Maddy Schaffrick

Personal information
- Born: Madeline Schaffrick April 29, 1994 (age 32) Steamboat Springs, Colorado, U.S.

Sport
- Country: United States
- Sport: Snowboarding
- Event: Half pipe
- Club: Steamboat Springs Winter Sports Club

= Maddy Schaffrick =

American snowboarder (born 1994)

Madeline "Maddy" Schaffrick (born April 29, 1994) is an American professional snowboarder, specializing in half pipe. She represented the United States in halfpipe at the 2026 Winter Olympics, her first Olympic Games.

==Career==
Born and raised in Steamboat Springs, Colorado, Schaffrick learned to ski at an early age, but transitioned to snowboard at age seven after locking herself in her bedroom until her parents let her switch from skis. She turned pro at age 14, traveling internationally and competing in the Winter X Games. Starting in 2010, she suffered from multiple knee injuries requiring surgery, including a torn ACL and torn MCL. She narrowly missed qualifying for the 2010 and 2014 Winter Olympics. In 2015, after seven years on the U.S. Snowboard Team, she retired due to mental health difficulties and burnout.

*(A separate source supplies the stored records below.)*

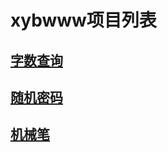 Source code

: # xybwww项目列表
## [字数查询](https://xybwww.github.io/字数查询.html)
## [随机密码](https://xybwww.github.io/随机密码.html)
## [机械笔](https://xybwww.github.io/机械笔.html) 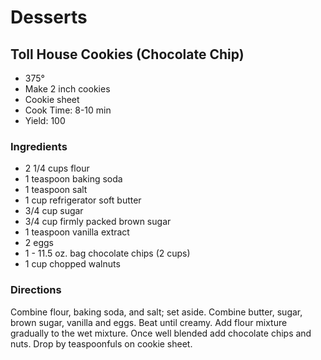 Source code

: # Desserts

## Toll House Cookies (Chocolate Chip)

* 375°
* Make 2 inch cookies
* Cookie sheet
* Cook Time: 8-10 min
* Yield: 100

### Ingredients

* 2 1/4 cups  flour
* 1 teaspoon baking soda
* 1 teaspoon  salt
* 1 cup refrigerator soft butter
* 3/4 cup  sugar
* 3/4 cup firmly packed brown sugar
* 1 teaspoon  vanilla extract
* 2 eggs
* 1 - 11.5 oz. bag chocolate chips (2 cups)
* 1 cup chopped walnuts

### Directions

Combine flour, baking soda, and salt; set aside.  Combine butter, sugar, brown sugar, vanilla and eggs.  Beat until creamy.  Add flour mixture gradually to the wet mixture.  Once well blended add chocolate chips and nuts.  Drop by teaspoonfuls on cookie sheet.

After her first retirement, Schaffrick returned to Steamboat Springs and worked as a plumber. She also worked as a youth snowboarding coach, eventually becoming an assistant coach with the U.S. national team in 2022. In 2024, Schaffrick began training in an attempt to return to professional competition.

In December 2024, at her first World Cup event in nine years, Schaffrick earned her first career World Cup podium with a third-place finish at Secret Garden, China. She was selected to the U.S. team for the 2025 FIS Snowboard World Championships, making the final in halfpipe and finishing 11th. In January 2026, she recorded a second-place finish at the U.S. Grand Prix in Aspen.